A Polícia Civil do Rio de Janeiro concluiu que a principal motivação para o assassinato de Laís de Oliveira Gomes Pereira, de 25 anos, ocorrido em 4 de novembro de 2025, em Sepetiba, teria sido a obsessão de Gabrielle Cristine Pinheiro Rosário pela filha mais velha de Laís, Alice. Gabrielle é madrasta da criança e atual companheira do pai, Lucas Soares Ramos, ex-companheiro da vítima.

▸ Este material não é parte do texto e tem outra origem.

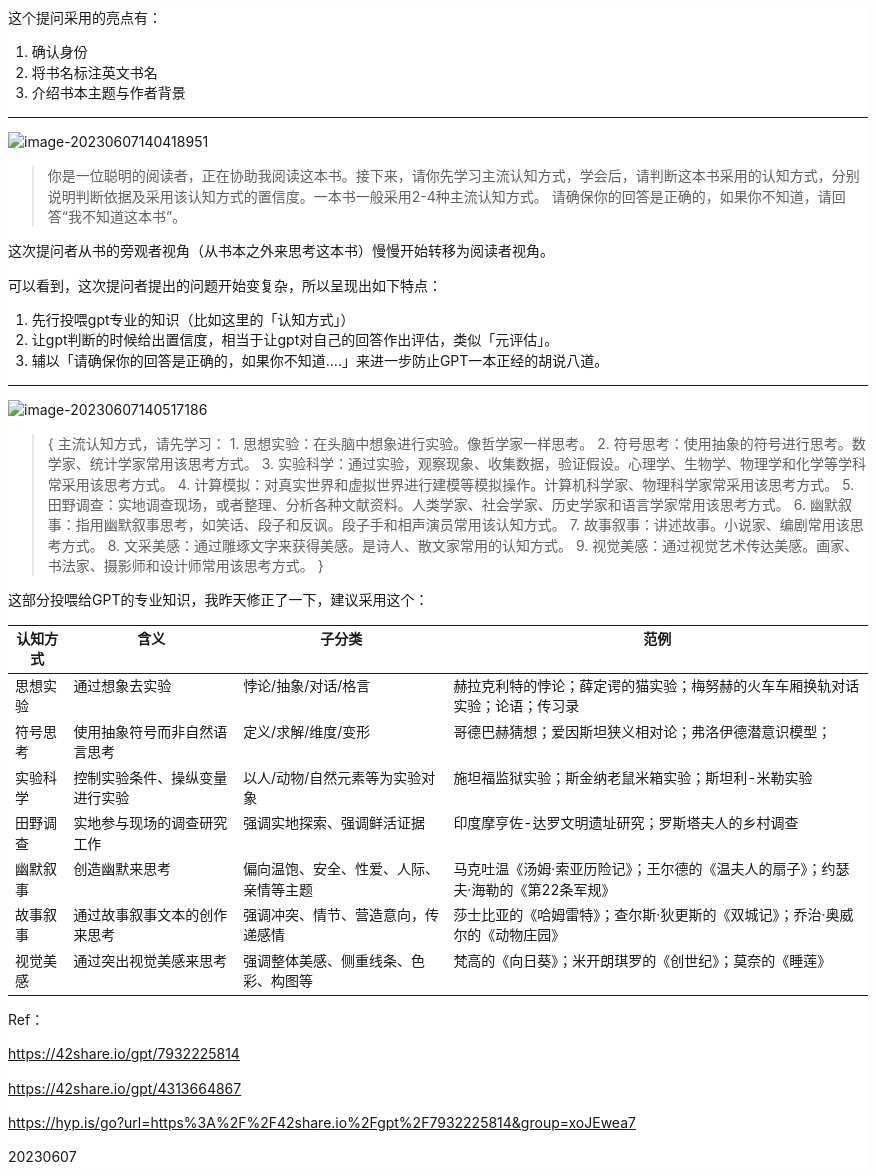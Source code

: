 这个提问采用的亮点有：

1. 确认身份
2. 将书名标注英文书名
3. 介绍书本主题与作者背景

---

![image-20230607140418951](https://pbox.online/202306071404983.png)

> 你是一位聪明的阅读者，正在协助我阅读这本书。接下来，请你先学习主流认知方式，学会后，请判断这本书采用的认知方式，分别说明判断依据及采用该认知方式的置信度。一本书一般采用2-4种主流认知方式。 请确保你的回答是正确的，如果你不知道，请回答“我不知道这本书”。

这次提问者从书的旁观者视角（从书本之外来思考这本书）慢慢开始转移为阅读者视角。

 可以看到，这次提问者提出的问题开始变复杂，所以呈现出如下特点：

1. 先行投喂gpt专业的知识（比如这里的「认知方式」）
2. 让gpt判断的时候给出置信度，相当于让gpt对自己的回答作出评估，类似「元评估」。
3. 辅以「请确保你的回答是正确的，如果你不知道….」来进一步防止GPT一本正经的胡说八道。

---

![image-20230607140517186](https://pbox.online/202306071405239.png)

> { 主流认知方式，请先学习： 1. 思想实验：在头脑中想象进行实验。像哲学家一样思考。 2. 符号思考：使用抽象的符号进行思考。数学家、统计学家常用该思考方式。 3. 实验科学：通过实验，观察现象、收集数据，验证假设。心理学、生物学、物理学和化学等学科常采用该思考方式。 4. 计算模拟：对真实世界和虚拟世界进行建模等模拟操作。计算机科学家、物理科学家常采用该思考方式。 5. 田野调查：实地调查现场，或者整理、分析各种文献资料。人类学家、社会学家、历史学家和语言学家常用该思考方式。 6. 幽默叙事：指用幽默叙事思考，如笑话、段子和反讽。段子手和相声演员常用该认知方式。 7. 故事叙事：讲述故事。小说家、编剧常用该思考方式。 8. 文采美感：通过雕琢文字来获得美感。是诗人、散文家常用的认知方式。 9. 视觉美感：通过视觉艺术传达美感。画家、书法家、摄影师和设计师常用该思考方式。 }

这部分投喂给GPT的专业知识，我昨天修正了一下，建议采用这个：



| 认知方式 | 含义                           | 子分类                                 | 范例                                                         |
| -------- | ------------------------------ | -------------------------------------- | ------------------------------------------------------------ |
| 思想实验 | 通过想象去实验                 | 悖论/抽象/对话/格言                    | 赫拉克利特的悖论；薛定谔的猫实验；梅努赫的火车车厢换轨对话实验；论语；传习录 |
| 符号思考 | 使用抽象符号而非自然语言思考   | 定义/求解/维度/变形                    | 哥德巴赫猜想；爱因斯坦狭义相对论；弗洛伊德潜意识模型；       |
| 实验科学 | 控制实验条件、操纵变量进行实验 | 以人/动物/自然元素等为实验对象         | 施坦福监狱实验；斯金纳老鼠米箱实验；斯坦利-米勒实验          |
| 田野调查 | 实地参与现场的调查研究工作     | 强调实地探索、强调鲜活证据             | 印度摩亨佐-达罗文明遗址研究；罗斯塔夫人的乡村调查            |
| 幽默叙事 | 创造幽默来思考                 | 偏向温饱、安全、性爱、人际、亲情等主题 | 马克吐温《汤姆·索亚历险记》；王尔德的《温夫人的扇子》；约瑟夫·海勒的《第22条军规》 |
| 故事叙事 | 通过故事叙事文本的创作来思考   | 强调冲突、情节、营造意向，传递感情     | 莎士比亚的《哈姆雷特》；查尔斯·狄更斯的《双城记》；乔治·奥威尔的《动物庄园》 |
| 视觉美感 | 通过突出视觉美感来思考         | 强调整体美感、侧重线条、色彩、构图等   | 梵高的《向日葵》；米开朗琪罗的《创世纪》；莫奈的《睡莲》     |



Ref：

https://42share.io/gpt/7932225814

https://42share.io/gpt/4313664867

https://hyp.is/go?url=https%3A%2F%2F42share.io%2Fgpt%2F7932225814&group=xoJEwea7



20230607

Segundo os depoimentos colhidos durante as investigações, Gabrielle demonstrava comportamento controlador e possessivo, exigindo que Alice a chamasse de mãe e realizando constantes intervenções na rotina da criança. Familiares e testemunhas relataram ameaças recorrentes à mãe, mensagens agressivas e tentativas de retirar a criança da escola sem autorização.
Laís foi assassinada com um tiro na nuca enquanto empurrava o carrinho do filho mais novo. Dois homens foram apontados como autores do crime: Erick Santos Maria, condutor da moto, e Davi de Souza Malto, responsável pelo disparo, que confessaram a execução e relataram ter recebido R$ 20 mil pela ação.

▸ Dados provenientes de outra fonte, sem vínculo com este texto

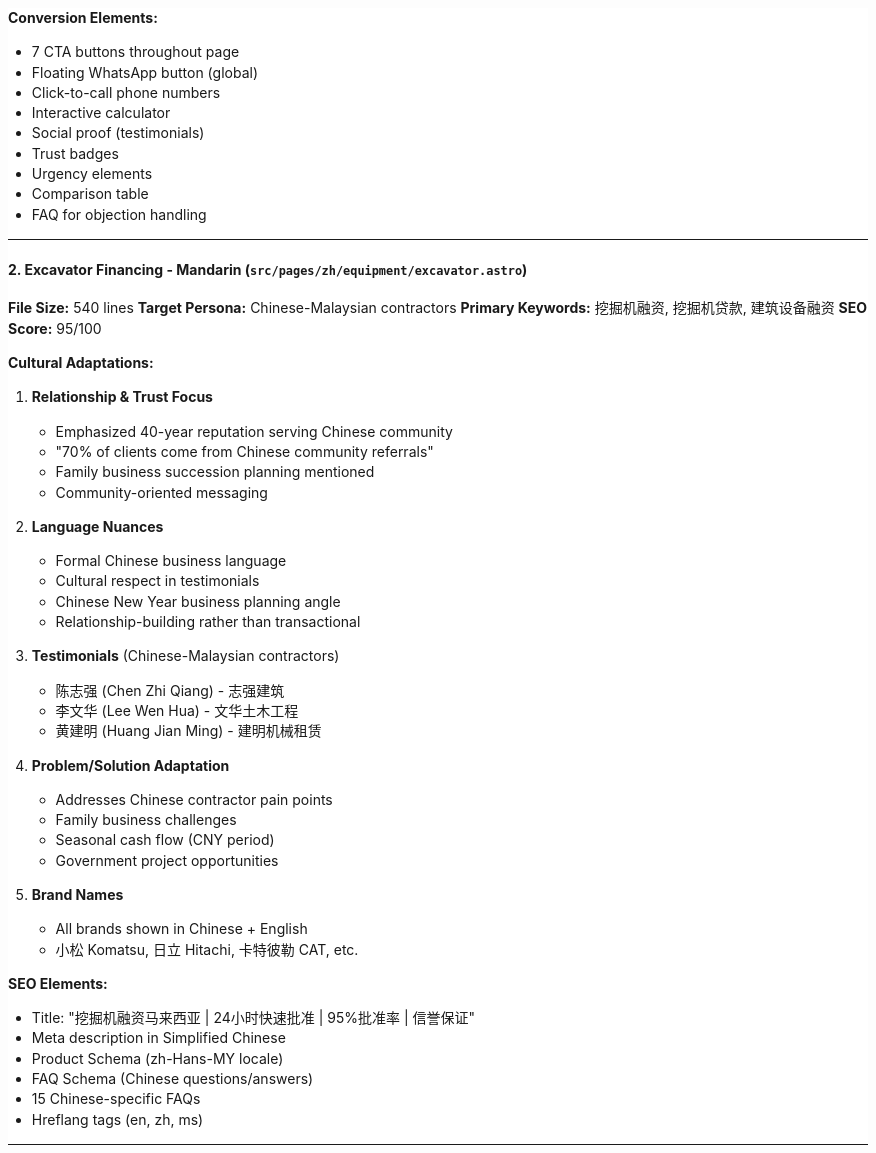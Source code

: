 **Conversion Elements:**
- 7 CTA buttons throughout page
- Floating WhatsApp button (global)
- Click-to-call phone numbers
- Interactive calculator
- Social proof (testimonials)
- Trust badges
- Urgency elements
- Comparison table
- FAQ for objection handling

---

#### 2. Excavator Financing - Mandarin (`src/pages/zh/equipment/excavator.astro`)

**File Size:** 540 lines
**Target Persona:** Chinese-Malaysian contractors
**Primary Keywords:** 挖掘机融资, 挖掘机贷款, 建筑设备融资
**SEO Score:** 95/100

**Cultural Adaptations:**

1. **Relationship & Trust Focus**
   - Emphasized 40-year reputation serving Chinese community
   - "70% of clients come from Chinese community referrals"
   - Family business succession planning mentioned
   - Community-oriented messaging

2. **Language Nuances**
   - Formal Chinese business language
   - Cultural respect in testimonials
   - Chinese New Year business planning angle
   - Relationship-building rather than transactional

3. **Testimonials** (Chinese-Malaysian contractors)
   - 陈志强 (Chen Zhi Qiang) - 志强建筑
   - 李文华 (Lee Wen Hua) - 文华土木工程
   - 黄建明 (Huang Jian Ming) - 建明机械租赁

4. **Problem/Solution Adaptation**
   - Addresses Chinese contractor pain points
   - Family business challenges
   - Seasonal cash flow (CNY period)
   - Government project opportunities

5. **Brand Names**
   - All brands shown in Chinese + English
   - 小松 Komatsu, 日立 Hitachi, 卡特彼勒 CAT, etc.

**SEO Elements:**
- Title: "挖掘机融资马来西亚 | 24小时快速批准 | 95%批准率 | 信誉保证"
- Meta description in Simplified Chinese
- Product Schema (zh-Hans-MY locale)
- FAQ Schema (Chinese questions/answers)
- 15 Chinese-specific FAQs
- Hreflang tags (en, zh, ms)

---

A polícia identificou Gabrielle como possível mandante do assassinato. A Justiça decretou a prisão temporária dela e de Davi por 30 dias; Gabrielle segue foragida. A investigação segue para localizar os intermediários e outros envolvidos, além de apurar a ligação financeira e logística entre a madrasta e os executores.

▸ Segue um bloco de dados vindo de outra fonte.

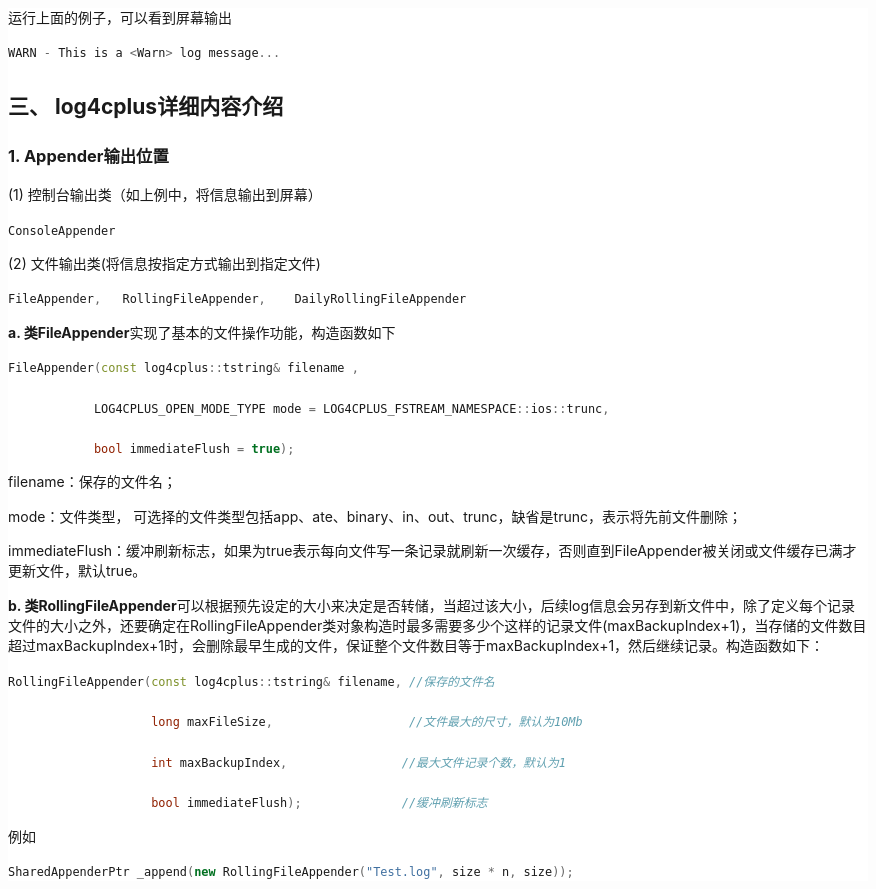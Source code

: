运行上面的例子，可以看到屏幕输出

```c++
WARN - This is a <Warn> log message...
```

## 三、 log4cplus详细内容介绍

### 1. Appender输出位置

(1) 控制台输出类（如上例中，将信息输出到屏幕）

```c++
ConsoleAppender
```

(2) 文件输出类(将信息按指定方式输出到指定文件)

```c++
FileAppender,	RollingFileAppender,	DailyRollingFileAppender 
```

**a. 类FileAppender**实现了基本的文件操作功能，构造函数如下

```c++
FileAppender(const log4cplus::tstring& filename ,

            LOG4CPLUS_OPEN_MODE_TYPE mode = LOG4CPLUS_FSTREAM_NAMESPACE::ios::trunc,

            bool immediateFlush = true);
```

filename：保存的文件名；

mode：文件类型， 可选择的文件类型包括app、ate、binary、in、out、trunc，缺省是trunc，表示将先前文件删除；

immediateFlush：缓冲刷新标志，如果为true表示每向文件写一条记录就刷新一次缓存，否则直到FileAppender被关闭或文件缓存已满才更新文件，默认true。

**b. 类RollingFileAppender**可以根据预先设定的大小来决定是否转储，当超过该大小，后续log信息会另存到新文件中，除了定义每个记录文件的大小之外，还要确定在RollingFileAppender类对象构造时最多需要多少个这样的记录文件(maxBackupIndex+1)，当存储的文件数目超过maxBackupIndex+1时，会删除最早生成的文件，保证整个文件数目等于maxBackupIndex+1，然后继续记录。构造函数如下：

```c++
RollingFileAppender(const log4cplus::tstring& filename, //保存的文件名
                    
                    long maxFileSize,                   //文件最大的尺寸，默认为10Mb
                    
                    int maxBackupIndex,				   //最大文件记录个数，默认为1
                    
                    bool immediateFlush);			   //缓冲刷新标志
```

例如

```c++
SharedAppenderPtr _append(new RollingFileAppender("Test.log", size * n, size));
```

O delegado Robinson Gomes, da Delegacia de Homicídios da Capital, destacou que a fixação de Gabrielle pela filha transformou Laís em obstáculo para o objetivo de exercer controle sobre Alice, resultando na decisão de encomendá-la morte.
O caso segue sob investigação, com imagens de câmeras, reconhecimento por testemunhas e análise de mensagens, além da divulgação de canais do Disque Denúncia para informações sobre a localização da suspeita.